The quirky and upbeat song "Feel Good Inc." by Gorillaz may have changed seismology forever. After Stanford University earthquake expert Gregory Beroza used the phone app Shazam to identify the name of it as it was playing overhead in a department store, he had a revelation.

“I knew it was what I wanted to do for seismology,” he tells The Christian Science Monitor in an interview. 

Even though he launched Shazam in the middle of the song and in a noisy environment, the app – which matches the peaks and troughs of sound waves from songs and finds their identical twin patterns in a database – quickly identified the song.

“I thought, ‘Oh that’s cool,’” Dr. Beroza said.

Beroza now is trying to use the same data-mining techniques that companies like Shazam and Google use to match musical patterns, or to find copyright infringement violations in videos, or to detect plagiarism in students' work, to improve earthquake detection. 

He recently recruited a few grad students studying computational geoscience, physics, and machine learning to create a software that can mine mountains of data to more precisely and quickly detect microquakes, which at a magnitude of about 1 are too small to harm anyone, but are important to our understanding of the activity of fault lines, and could be harbingers of larger quakes. 

Scientists continuously record seismic activity through ground sensors to see how the Earth is shifting, and the amount of data collected is massive. Sifting through it to spot a weak earthquake that barely registers is cumbersome; it takes too long and requires seismologists to know exactly what they’re looking for. 

Beroza’s team at Stanford is using computer science to try to change that. 

“The future of seismology is that the amount of data is going to accelerate rapidly because instruments are getting cheaper,” explains Clara Yoon, a doctoral candidate in geophysics at Stanford, to the Monitor. 

“So this is a great tool; it’s combining computer science and seismology in a way that hasn’t been done before," said Ms.

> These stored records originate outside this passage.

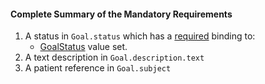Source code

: #### Complete Summary of the Mandatory Requirements

1.  A status in `Goal.status` which has a [required]({{site.data.fhir.path}}terminologies.html#required) binding to:
    -   [GoalStatus] value set.
1.  A  text description in `Goal.description.text`
1.  A patient reference in `Goal.subject`

  [GoalStatus]: {{site.data.fhir.path}}valueset-goal-status.html
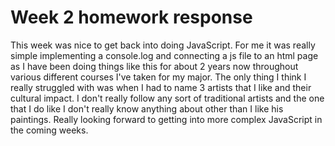 # Week 2 homework response
This week was nice to get back into doing JavaScript. For me it was really simple implementing a console.log and connecting a js file to an html page as I have been doing things like this for about 2 years now throughout various different courses I've taken for my major. The only thing I think I really struggled with was when I had to name 3 artists that I like and their cultural impact. I don't really follow any sort of traditional artists and the one that I do like I don't really know anything about other than I like his paintings. Really looking forward to getting into more complex JavaScript in the coming weeks.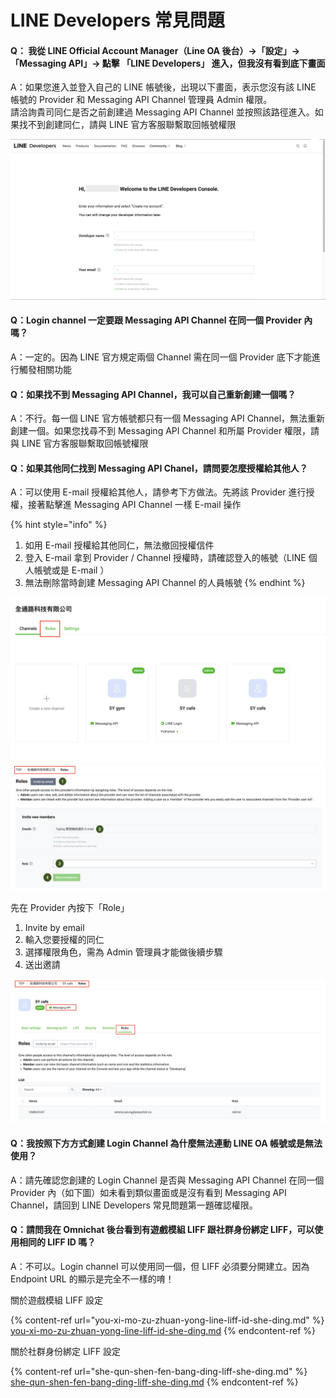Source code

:# LINE Developers 常見問題

#### Q： 我從  LINE Official Account Manager（Line OA 後台）->「設定」-> 「Messaging API」-> 點擊 「LINE Developers」 進入，但我沒有看到底下畫面

A：如果您進入並登入自己的 LINE 帳號後，出現以下畫面，表示您沒有該 LINE 帳號的 Provider 和 Messaging API Channel 管理員 Admin 權限。\
請洽詢貴司同仁是否之前創建過 Messaging API Channel 並按照該路徑進入。如果找不到創建同仁，請與 LINE 官方客服聯繫取回帳號權限

![](<../../../../.gitbook/assets/截圖 2022-03-31 下午12.45.24.png>)

#### Q：Login channel 一定要跟 Messaging API Channel 在同一個 Provider 內嗎？

A：一定的。因為 LINE 官方規定兩個 Channel 需在同一個 Provider 底下才能進行觸發相關功能

#### Q：如果找不到 Messaging API Channel，我可以自己重新創建一個嗎？

A：不行。每一個 LINE 官方帳號都只有一個 Messaging API Channel，無法重新創建一個。如果您找尋不到 Messaging API Channel 和所屬 Provider 權限，請與 LINE 官方客服聯繫取回帳號權限

#### Q：如果其他同仁找到 Messaging API Chanel，請問要怎麼授權給其他人？

A：可以使用 E-mail 授權給其他人，請參考下方做法。先將該 Provider 進行授權，接著點擊進 Messaging API Channel 一樣 E-mail 操作

{% hint style="info" %}
1. 如用 E-mail 授權給其他同仁，無法撤回授權信件
2. 登入 E-mail 拿到 Provider / Channel 授權時，請確認登入的帳號（LINE 個人帳號或是 E-mail ）
3. 無法刪除當時創建 Messaging API Channel 的人員帳號
{% endhint %}

![Provider 內按下「Role」](<../../../../.gitbook/assets/截圖 2022-03-31 下午2.45.02.png>) ![進到 Role 內按照以下步驟](<../../../../.gitbook/assets/截圖 2022-03-31 下午2.45.54.png>)

先在 Provider 內按下「Role」

1. Invite by email
2. 輸入您要授權的同仁
3. 選擇權限角色，需為 Admin 管理員才能做後續步驟
4. 送出邀請

![在 Messaging API Channel 內權限](<../../../../.gitbook/assets/截圖 2022-03-31 下午2.52.56.png>)

#### Q：我按照下方方式創建 Login Channel 為什麼無法連動 LINE OA 帳號或是無法使用？

A：請先確認您創建的 Login Channel 是否與 Messaging API Channel 在同一個 Provider 內（如下圖）如未看到類似畫面或是沒有看到 Messaging API Channel，請回到 LINE Developers 常見問題第一題確認權限。

#### Q：請問我在 Omnichat 後台看到有遊戲模組 LIFF 跟社群身份綁定 LIFF，可以使用相同的 LIFF ID 嗎？

A：不可以。Login channel 可以使用同一個，但 LIFF 必須要分開建立。因為 Endpoint URL 的顯示是完全不一樣的唷！

關於遊戲模組 LIFF 設定

{% content-ref url="you-xi-mo-zu-zhuan-yong-line-liff-id-she-ding.md" %}
[you-xi-mo-zu-zhuan-yong-line-liff-id-she-ding.md](you-xi-mo-zu-zhuan-yong-line-liff-id-she-ding.md)
{% endcontent-ref %}

關於社群身份綁定 LIFF 設定

{% content-ref url="she-qun-shen-fen-bang-ding-liff-she-ding.md" %}
[she-qun-shen-fen-bang-ding-liff-she-ding.md](she-qun-shen-fen-bang-ding-liff-she-ding.md)
{% endcontent-ref %}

Yoon, who worked with Beroza to build an earthquake-tracking software they call Fingerprint and Similarity Thresholding, or FAST.

In a December 4 paper in Science Advances, Beroza, Yoon and their team explain that FAST might be able to sort through decades of seismic data at a fraction of the time of software seismologists now use. 

FAST condenses all of the data from a seismic station into unique patterns – or waves of peaks and troughs – and stores each in separate files in a database, so that every time the database recognizes a wave pattern it has seen before, it groups it in files with its identical matches. 

"Instead of comparing a signal to every other signal in the database, most of which are noise and not associated with any earthquakes at all, FAST compares like with like," said Beroza in an announcement. Like using Shazam for music, this makes searching earthquake data faster and the matches more accurate.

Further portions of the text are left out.